14.6. Einführung eines Mehrrichtersystems auf der Bundessiegerzuchtschau für die Gebrauchshundeklassen einschließlich des Schutzdienstes, Ausarbeitung dieses Systems erfolgt durch eine Arbeitsgruppe – Antrag der LG08 / Hessen-Süd. 64% Ablehnung.
14.7. Wiedereinführung des SV-Wandertages – Antrag des SV-Vorstandes. 68% Ja und damit Annahme.
15.1. Der Generalsekretär der WUSV wird vom SV-Vorstand nach vorheriger zwingender
Anhörung des WUSV-Vorstandes berufen. Der Amtsinhaber muss seinen Lebensmittelpunkt in Deutschland haben und Mitglied im SV sein, sofern nicht ein Geschäftsführer des SV oder dessen Stellvertreter in das Amt berufen wird. Mit 87% der Stimmen angenommen.
15.2. Änderung des WUSV-Zuchtprogramms. Aus den WUSV-Ländern kam die Kritik und Anforderungen waren zu hoch. Global denken und lokal handeln war der gemeinsame Nenner für die Erarbeitung des Zuchtprogramms. Jedes WUSV Land kann die Kriterien weiter einschränken, allerdings nicht aufweichen. Die Generalversammlung der WUSV entscheidet, ob das Zuchtprogramm so aufgenommen wird. 60% Ja-Stimmen und damit ist der Antrag angenommen.
15.3. Änderung des WUSV-Zuchtprogramms – Ziffer 6.11 Häufigkeit der Zuchtverwendung Rüden – Antrag der LG05 / Nordrheinland. Rüden, die den Voraussetzungen dieser Reglements entsprechen, dürfen maximal 50 Deckakte weltweit (90 Sprünge soll gestrichen werden) pro Kalenderjahr absolvieren. Diese Begrenzung gilt weltweit, unabhängig vom Wohnsitz des Eigentümers der Hündin oder des Rüden. Der Antrag würde dann im nächsten Jahr in die WUSV kommen. Angenommen mit 52 Stimmen.
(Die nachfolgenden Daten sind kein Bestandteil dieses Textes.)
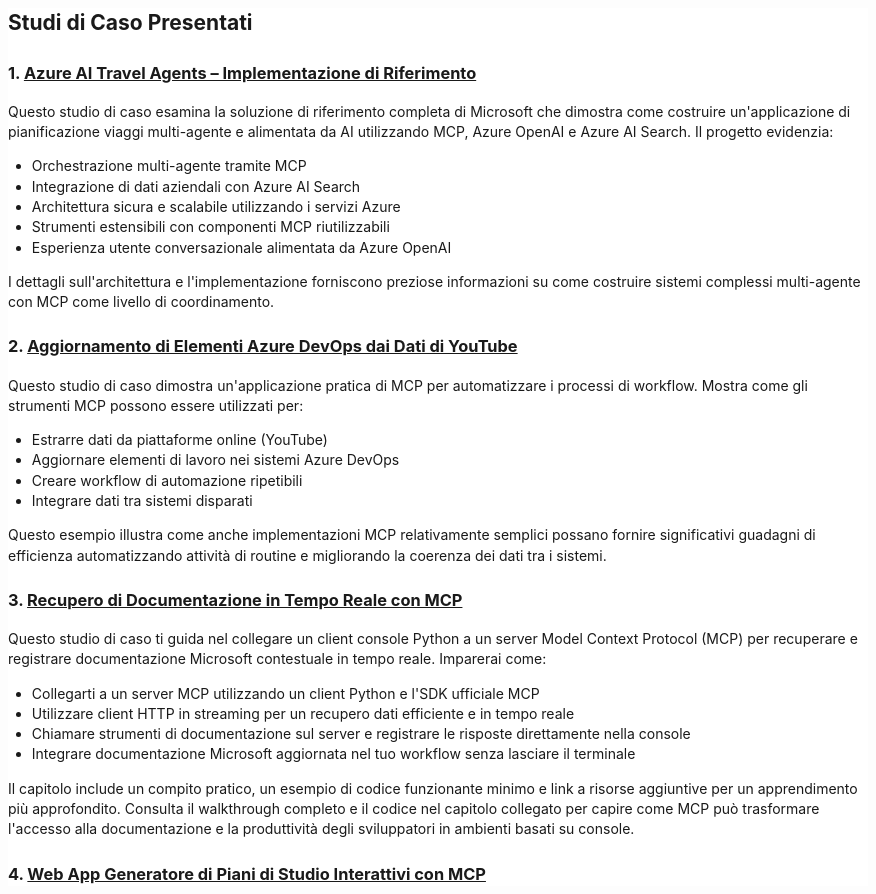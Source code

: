 ## Studi di Caso Presentati

### 1. [Azure AI Travel Agents – Implementazione di Riferimento](./travelagentsample.md)

Questo studio di caso esamina la soluzione di riferimento completa di Microsoft che dimostra come costruire un'applicazione di pianificazione viaggi multi-agente e alimentata da AI utilizzando MCP, Azure OpenAI e Azure AI Search. Il progetto evidenzia:

- Orchestrazione multi-agente tramite MCP
- Integrazione di dati aziendali con Azure AI Search
- Architettura sicura e scalabile utilizzando i servizi Azure
- Strumenti estensibili con componenti MCP riutilizzabili
- Esperienza utente conversazionale alimentata da Azure OpenAI

I dettagli sull'architettura e l'implementazione forniscono preziose informazioni su come costruire sistemi complessi multi-agente con MCP come livello di coordinamento.

### 2. [Aggiornamento di Elementi Azure DevOps dai Dati di YouTube](./UpdateADOItemsFromYT.md)

Questo studio di caso dimostra un'applicazione pratica di MCP per automatizzare i processi di workflow. Mostra come gli strumenti MCP possono essere utilizzati per:

- Estrarre dati da piattaforme online (YouTube)
- Aggiornare elementi di lavoro nei sistemi Azure DevOps
- Creare workflow di automazione ripetibili
- Integrare dati tra sistemi disparati

Questo esempio illustra come anche implementazioni MCP relativamente semplici possano fornire significativi guadagni di efficienza automatizzando attività di routine e migliorando la coerenza dei dati tra i sistemi.

### 3. [Recupero di Documentazione in Tempo Reale con MCP](./docs-mcp/README.md)

Questo studio di caso ti guida nel collegare un client console Python a un server Model Context Protocol (MCP) per recuperare e registrare documentazione Microsoft contestuale in tempo reale. Imparerai come:

- Collegarti a un server MCP utilizzando un client Python e l'SDK ufficiale MCP
- Utilizzare client HTTP in streaming per un recupero dati efficiente e in tempo reale
- Chiamare strumenti di documentazione sul server e registrare le risposte direttamente nella console
- Integrare documentazione Microsoft aggiornata nel tuo workflow senza lasciare il terminale

Il capitolo include un compito pratico, un esempio di codice funzionante minimo e link a risorse aggiuntive per un apprendimento più approfondito. Consulta il walkthrough completo e il codice nel capitolo collegato per capire come MCP può trasformare l'accesso alla documentazione e la produttività degli sviluppatori in ambienti basati su console.

### 4. [Web App Generatore di Piani di Studio Interattivi con MCP](./docs-mcp/README.md)
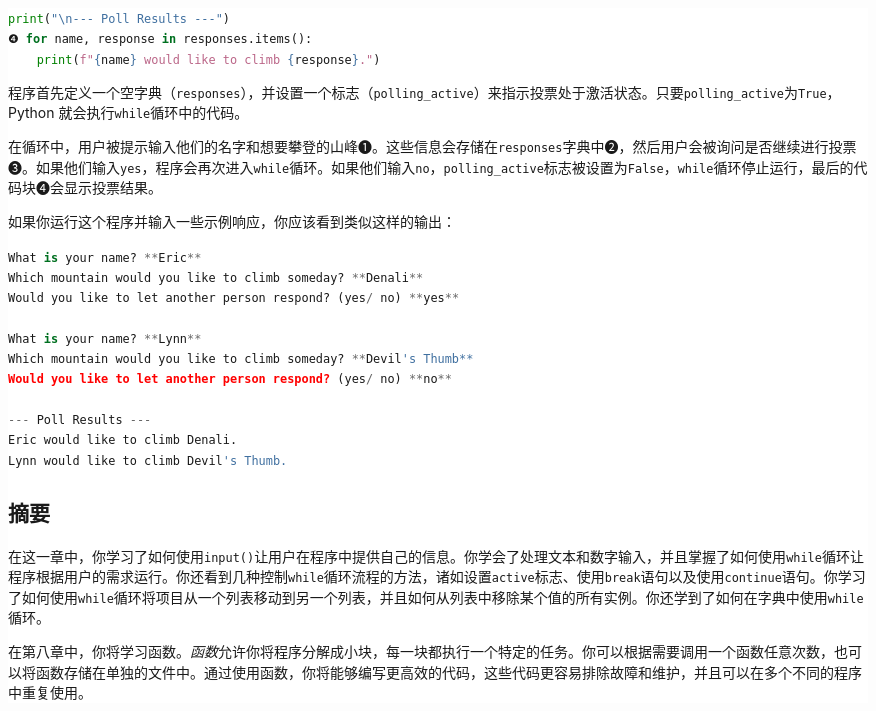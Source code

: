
 ```py
print("\n--- Poll Results ---")
❹ for name, response in responses.items():
    print(f"{name} would like to climb {response}.")
```

程序首先定义一个空字典（`responses`），并设置一个标志（`polling_active`）来指示投票处于激活状态。只要`polling_active`为`True`，Python 就会执行`while`循环中的代码。

在循环中，用户被提示输入他们的名字和想要攀登的山峰❶。这些信息会存储在`responses`字典中❷，然后用户会被询问是否继续进行投票❸。如果他们输入`yes`，程序会再次进入`while`循环。如果他们输入`no`，`polling_active`标志被设置为`False`，`while`循环停止运行，最后的代码块❹会显示投票结果。

如果你运行这个程序并输入一些示例响应，你应该看到类似这样的输出：

```py
What is your name? **Eric**
Which mountain would you like to climb someday? **Denali**
Would you like to let another person respond? (yes/ no) **yes**

What is your name? **Lynn**
Which mountain would you like to climb someday? **Devil's Thumb**
Would you like to let another person respond? (yes/ no) **no**

--- Poll Results ---
Eric would like to climb Denali.
Lynn would like to climb Devil's Thumb.
```

## 摘要

在这一章中，你学习了如何使用`input()`让用户在程序中提供自己的信息。你学会了处理文本和数字输入，并且掌握了如何使用`while`循环让程序根据用户的需求运行。你还看到几种控制`while`循环流程的方法，诸如设置`active`标志、使用`break`语句以及使用`continue`语句。你学习了如何使用`while`循环将项目从一个列表移动到另一个列表，并且如何从列表中移除某个值的所有实例。你还学到了如何在字典中使用`while`循环。

在第八章中，你将学习函数。*函数*允许你将程序分解成小块，每一块都执行一个特定的任务。你可以根据需要调用一个函数任意次数，也可以将函数存储在单独的文件中。通过使用函数，你将能够编写更高效的代码，这些代码更容易排除故障和维护，并且可以在多个不同的程序中重复使用。

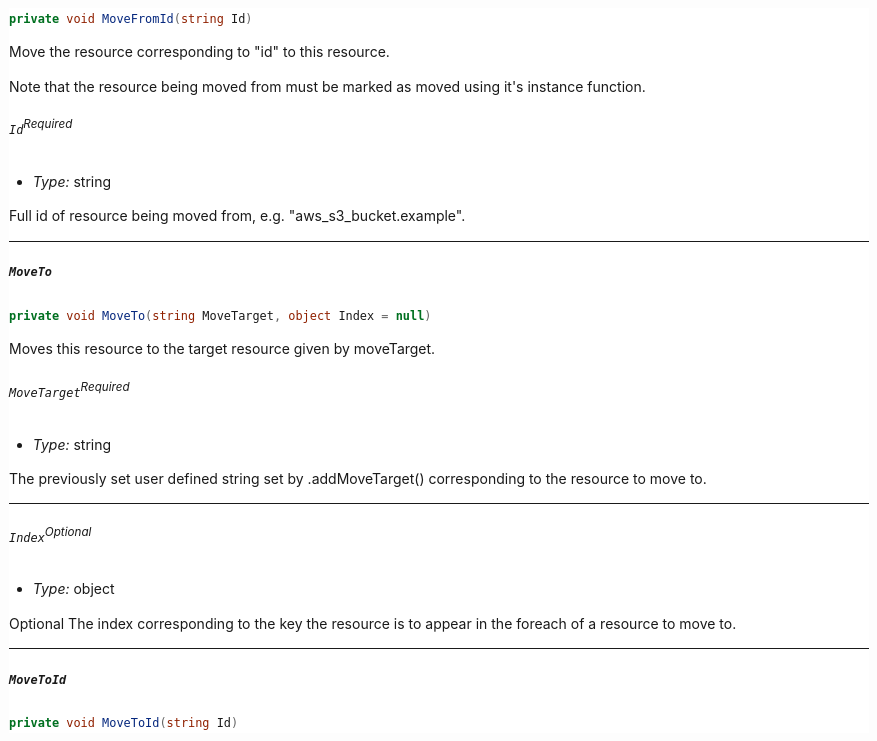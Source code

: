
 ```csharp
private void MoveFromId(string Id)
```

Move the resource corresponding to "id" to this resource.

Note that the resource being moved from must be marked as moved using it's instance function.

###### `Id`<sup>Required</sup> <a name="Id" id="rhizo-co-terraform-provider-oci.dataSafeCalculateAuditVolumeCollected.DataSafeCalculateAuditVolumeCollected.moveFromId.parameter.id"></a>

- *Type:* string

Full id of resource being moved from, e.g. "aws_s3_bucket.example".

---

##### `MoveTo` <a name="MoveTo" id="rhizo-co-terraform-provider-oci.dataSafeCalculateAuditVolumeCollected.DataSafeCalculateAuditVolumeCollected.moveTo"></a>

```csharp
private void MoveTo(string MoveTarget, object Index = null)
```

Moves this resource to the target resource given by moveTarget.

###### `MoveTarget`<sup>Required</sup> <a name="MoveTarget" id="rhizo-co-terraform-provider-oci.dataSafeCalculateAuditVolumeCollected.DataSafeCalculateAuditVolumeCollected.moveTo.parameter.moveTarget"></a>

- *Type:* string

The previously set user defined string set by .addMoveTarget() corresponding to the resource to move to.

---

###### `Index`<sup>Optional</sup> <a name="Index" id="rhizo-co-terraform-provider-oci.dataSafeCalculateAuditVolumeCollected.DataSafeCalculateAuditVolumeCollected.moveTo.parameter.index"></a>

- *Type:* object

Optional The index corresponding to the key the resource is to appear in the foreach of a resource to move to.

---

##### `MoveToId` <a name="MoveToId" id="rhizo-co-terraform-provider-oci.dataSafeCalculateAuditVolumeCollected.DataSafeCalculateAuditVolumeCollected.moveToId"></a>

```csharp
private void MoveToId(string Id)
```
15.4. Änderung der Richterordnung WUSV zertifizierter Richter für Deutsche Schäferhunde – Antrag des WUSV-Vorstandes. Betrifft nationale und internationale Richter in der WUSV. Dieses ist ein klarer Unterschied zwischen SV-Richtern und WUSV. Es ist eine Aufgabenteilung. Dieser Antrag wurde diskutiert und am Ende nicht abgestimmt. Die Modifizierungs-Anfragen von Michael Gerdes werden durch die Präsidentin an die WUSV übergeben.
16.0 Durchführungsbestimmungen zu Dopingkontrollen / Implementation rules for doping test;
Durchführung von Dopingkontrollen Antrag der LG10 / Rheinland-Pfalz. Dieser Antrag wurde in die Arbeitsgruppe verwiesen.
17.0 Mitteilungen. Sitzungsplanung für 2027 kommt mit dem Protokoll.
18. Verschiedenes: Egon Halmer richtete ein Wort an die Delegierten und bemängelte die alleinige Ausrichtung auf die so genannte Formwertzucht-Linie, deren Gebrauchshund-Eigenschaften er beklagte. Auch im Bereich der Leistungs-Population sah er kritische Dinge. Er vermittelte, dass diese Diskussion im fehlt und gar nicht geführt wird.